## Goal of the exercise
Go through the data below and return each line where the string "spdiags" occurs.

━━ Input records ━━

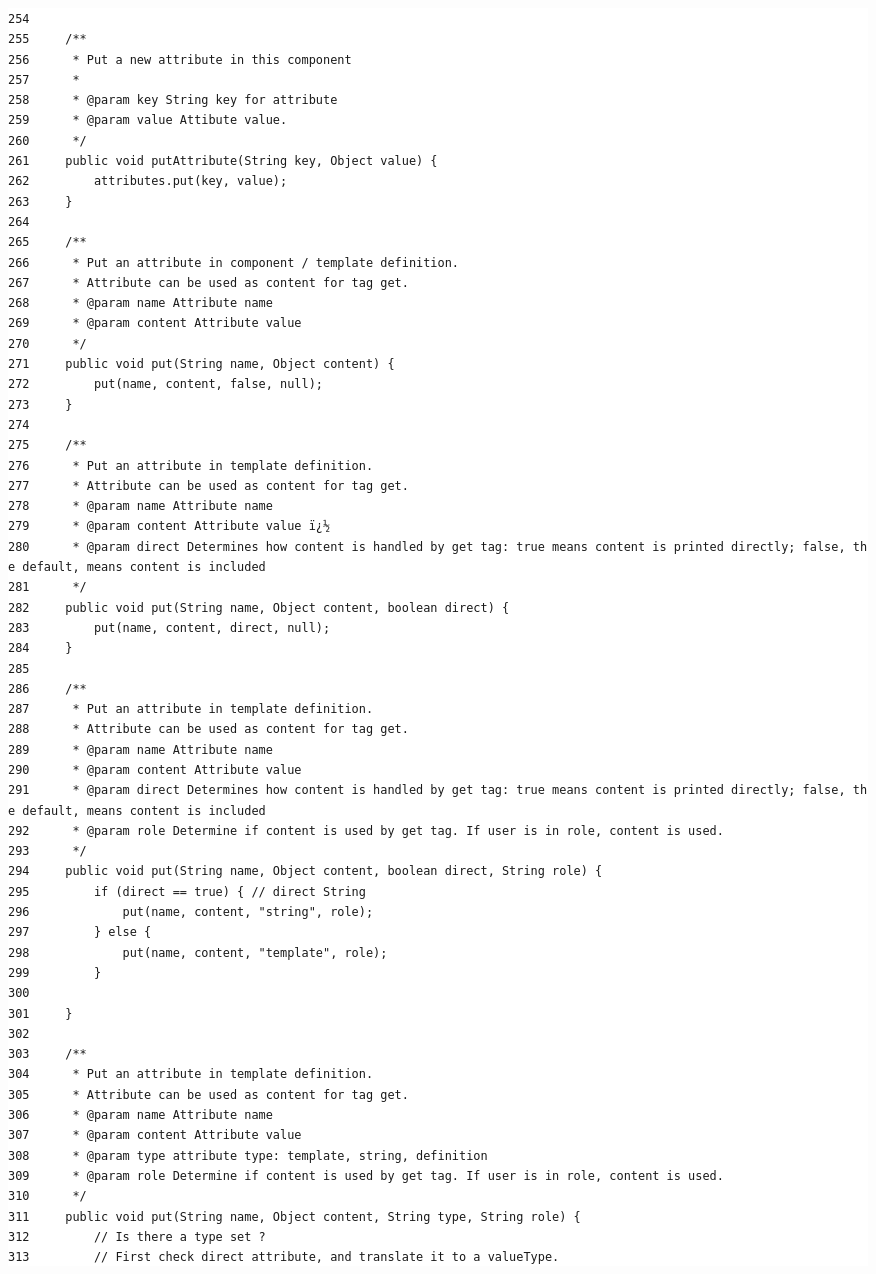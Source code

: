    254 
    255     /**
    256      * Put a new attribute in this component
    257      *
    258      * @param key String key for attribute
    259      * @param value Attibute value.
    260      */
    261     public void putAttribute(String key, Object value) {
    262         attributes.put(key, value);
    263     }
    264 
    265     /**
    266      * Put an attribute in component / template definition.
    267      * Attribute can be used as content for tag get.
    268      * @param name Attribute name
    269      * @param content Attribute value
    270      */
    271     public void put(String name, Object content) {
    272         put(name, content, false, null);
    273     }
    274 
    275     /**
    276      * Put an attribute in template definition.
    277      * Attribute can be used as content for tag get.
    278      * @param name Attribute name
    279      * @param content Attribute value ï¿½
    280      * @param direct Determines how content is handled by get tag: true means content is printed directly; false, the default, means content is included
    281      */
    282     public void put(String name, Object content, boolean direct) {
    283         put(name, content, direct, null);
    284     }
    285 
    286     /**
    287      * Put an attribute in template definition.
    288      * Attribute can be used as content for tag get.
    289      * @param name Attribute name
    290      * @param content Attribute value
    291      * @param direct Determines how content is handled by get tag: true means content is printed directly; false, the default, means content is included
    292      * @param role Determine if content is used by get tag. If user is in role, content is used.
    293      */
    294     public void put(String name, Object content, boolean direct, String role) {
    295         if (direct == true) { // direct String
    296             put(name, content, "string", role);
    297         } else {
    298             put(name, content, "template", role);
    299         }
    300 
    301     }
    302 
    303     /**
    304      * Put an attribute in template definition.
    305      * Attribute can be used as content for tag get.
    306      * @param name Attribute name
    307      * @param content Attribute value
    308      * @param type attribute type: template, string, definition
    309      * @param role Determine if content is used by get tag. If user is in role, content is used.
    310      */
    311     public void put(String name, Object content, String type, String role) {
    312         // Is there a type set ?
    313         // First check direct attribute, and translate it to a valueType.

━━━
━━ Input records ━━

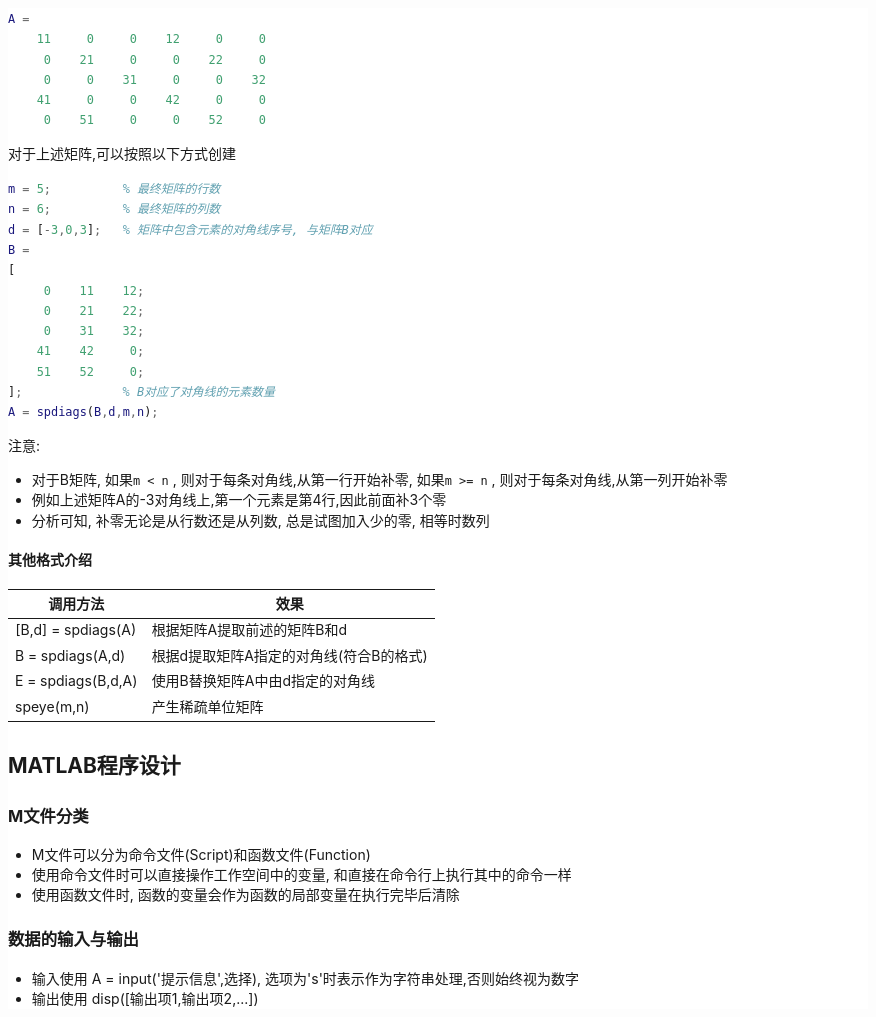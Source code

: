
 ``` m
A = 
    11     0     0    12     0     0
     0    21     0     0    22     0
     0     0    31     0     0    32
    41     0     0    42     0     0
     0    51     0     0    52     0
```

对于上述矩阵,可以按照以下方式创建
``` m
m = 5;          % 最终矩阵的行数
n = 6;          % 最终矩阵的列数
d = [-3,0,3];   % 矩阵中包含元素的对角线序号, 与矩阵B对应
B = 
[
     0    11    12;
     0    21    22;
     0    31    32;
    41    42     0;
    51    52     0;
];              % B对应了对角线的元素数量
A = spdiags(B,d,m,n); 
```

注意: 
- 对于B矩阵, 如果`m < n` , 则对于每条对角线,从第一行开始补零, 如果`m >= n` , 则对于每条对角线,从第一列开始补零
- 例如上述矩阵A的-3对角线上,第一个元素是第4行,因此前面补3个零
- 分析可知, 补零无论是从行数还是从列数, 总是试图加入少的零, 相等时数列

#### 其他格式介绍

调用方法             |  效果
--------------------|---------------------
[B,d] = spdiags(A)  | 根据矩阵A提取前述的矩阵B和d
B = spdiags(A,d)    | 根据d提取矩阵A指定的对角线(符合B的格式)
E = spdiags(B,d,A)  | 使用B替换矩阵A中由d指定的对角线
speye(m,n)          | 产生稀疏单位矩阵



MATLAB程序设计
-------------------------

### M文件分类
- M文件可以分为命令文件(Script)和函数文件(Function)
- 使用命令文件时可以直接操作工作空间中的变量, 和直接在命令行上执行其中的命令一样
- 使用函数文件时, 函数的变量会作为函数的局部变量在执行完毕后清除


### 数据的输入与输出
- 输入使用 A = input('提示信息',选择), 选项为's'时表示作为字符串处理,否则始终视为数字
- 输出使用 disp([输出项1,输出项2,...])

━━━

## Exercise response
A = spdiags(B,d,m,n); 
[B,d] = spdiags(A)  | 根据矩阵A提取前述的矩阵B和d
B = spdiags(A,d)    | 根据d提取矩阵A指定的对角线(符合B的格式)
E = spdiags(B,d,A)  | 使用B替换矩阵A中由d指定的对角线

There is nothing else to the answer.